[71] It would seem that Voltaire was sent to Frederick as the secret agent and spy of the French minister. “Voltaire,” writes Macaulay, “was received with every mark of respect and friendship. The negotiation was of an extraordinary description. Nothing can be conceived more whimsical than the conferences which took place between the first literary man and the first practical man of the age, whom a strange weakness had induced to change their parts. The great poet would talk of nothing but treaties and guarantees, and the king of nothing but metaphors and rhymes. On one occasion Voltaire put into his majesty’s hand a paper on the state of Europe, and received it back with verses scrawled on the margin.
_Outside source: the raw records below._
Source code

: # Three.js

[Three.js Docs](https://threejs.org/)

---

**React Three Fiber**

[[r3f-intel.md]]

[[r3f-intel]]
In secret they both laughed at each other. Voltaire did not spare the king’s poems, and the king has left on record his opinion of Voltaire’s diplomacy, saying, ‘He had no credentials, and the whole mission was a mere farce.’”
As a specimen of the character of the document above alluded to, we give the following. Voltaire, in what he deemed a very important state paper, had remarked,
“The partisans of Austria burn with the desire to open the campaign in Silesia again. Have you, in that case, any ally but France? And, however potent you are, is an ally useless to you?”
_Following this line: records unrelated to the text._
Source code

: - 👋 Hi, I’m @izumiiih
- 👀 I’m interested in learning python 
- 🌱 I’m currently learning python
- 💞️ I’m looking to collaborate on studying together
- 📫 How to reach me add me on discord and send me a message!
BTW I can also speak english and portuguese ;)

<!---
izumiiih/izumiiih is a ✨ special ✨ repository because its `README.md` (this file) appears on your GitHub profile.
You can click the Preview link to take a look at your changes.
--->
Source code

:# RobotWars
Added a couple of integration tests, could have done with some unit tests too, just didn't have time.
The king scribbled on the margin,
“Mon ami,
Don’t you see
We will receive them
A la Barbari!”
[72] Œuvres de Frédéric, XXVII., vol. i., p. 387.
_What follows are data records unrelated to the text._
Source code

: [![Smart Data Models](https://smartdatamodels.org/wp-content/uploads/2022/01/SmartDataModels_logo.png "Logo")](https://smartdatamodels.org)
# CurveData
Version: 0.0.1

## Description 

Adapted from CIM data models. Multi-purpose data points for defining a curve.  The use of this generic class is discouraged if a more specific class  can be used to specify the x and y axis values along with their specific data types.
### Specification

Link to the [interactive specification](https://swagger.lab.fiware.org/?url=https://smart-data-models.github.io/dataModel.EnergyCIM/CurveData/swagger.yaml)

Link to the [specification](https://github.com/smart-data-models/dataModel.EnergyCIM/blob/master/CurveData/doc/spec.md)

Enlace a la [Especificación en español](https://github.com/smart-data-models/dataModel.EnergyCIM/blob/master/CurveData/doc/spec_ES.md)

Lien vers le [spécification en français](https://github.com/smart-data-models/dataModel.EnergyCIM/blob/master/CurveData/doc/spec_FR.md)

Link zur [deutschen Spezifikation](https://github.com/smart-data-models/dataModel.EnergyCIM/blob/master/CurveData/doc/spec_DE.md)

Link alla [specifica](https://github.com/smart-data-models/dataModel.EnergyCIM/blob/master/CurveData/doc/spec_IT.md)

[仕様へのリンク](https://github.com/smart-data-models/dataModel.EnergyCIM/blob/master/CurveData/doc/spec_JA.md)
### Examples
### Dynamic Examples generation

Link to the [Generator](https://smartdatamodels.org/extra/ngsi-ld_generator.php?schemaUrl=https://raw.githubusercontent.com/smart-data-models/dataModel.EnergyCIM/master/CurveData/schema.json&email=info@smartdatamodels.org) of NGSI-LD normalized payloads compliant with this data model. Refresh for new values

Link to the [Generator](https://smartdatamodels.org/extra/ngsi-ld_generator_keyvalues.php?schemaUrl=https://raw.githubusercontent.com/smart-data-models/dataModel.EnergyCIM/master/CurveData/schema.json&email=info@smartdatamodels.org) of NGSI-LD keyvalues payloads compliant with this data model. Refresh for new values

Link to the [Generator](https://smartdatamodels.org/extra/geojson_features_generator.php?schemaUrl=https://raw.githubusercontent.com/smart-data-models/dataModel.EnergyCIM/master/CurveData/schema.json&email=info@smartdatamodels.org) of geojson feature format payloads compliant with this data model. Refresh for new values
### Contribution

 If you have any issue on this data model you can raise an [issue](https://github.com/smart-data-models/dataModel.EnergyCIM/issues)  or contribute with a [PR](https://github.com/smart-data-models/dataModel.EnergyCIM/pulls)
[73] Letters of Bielfeld, vol. i., p. 188.
[74] In Pöllnitz’s memoirs and letters he repeated the rumor that the great elector’s second wife, an ancestor of Frederick, had attempted to poison her step-son.
[75] Voltaire is proverbially inaccurate in details. It was the king’s invariable custom to rise at four in summer and six in winter.
[76] “In his retreat Frederick is reported to have lost above thirty thousand men, together with most of his heavy baggage and artillery, and many wagons laden with provisions and plunder.”—Tower’s Life and Reign of Frederick, vol. i., p. 209.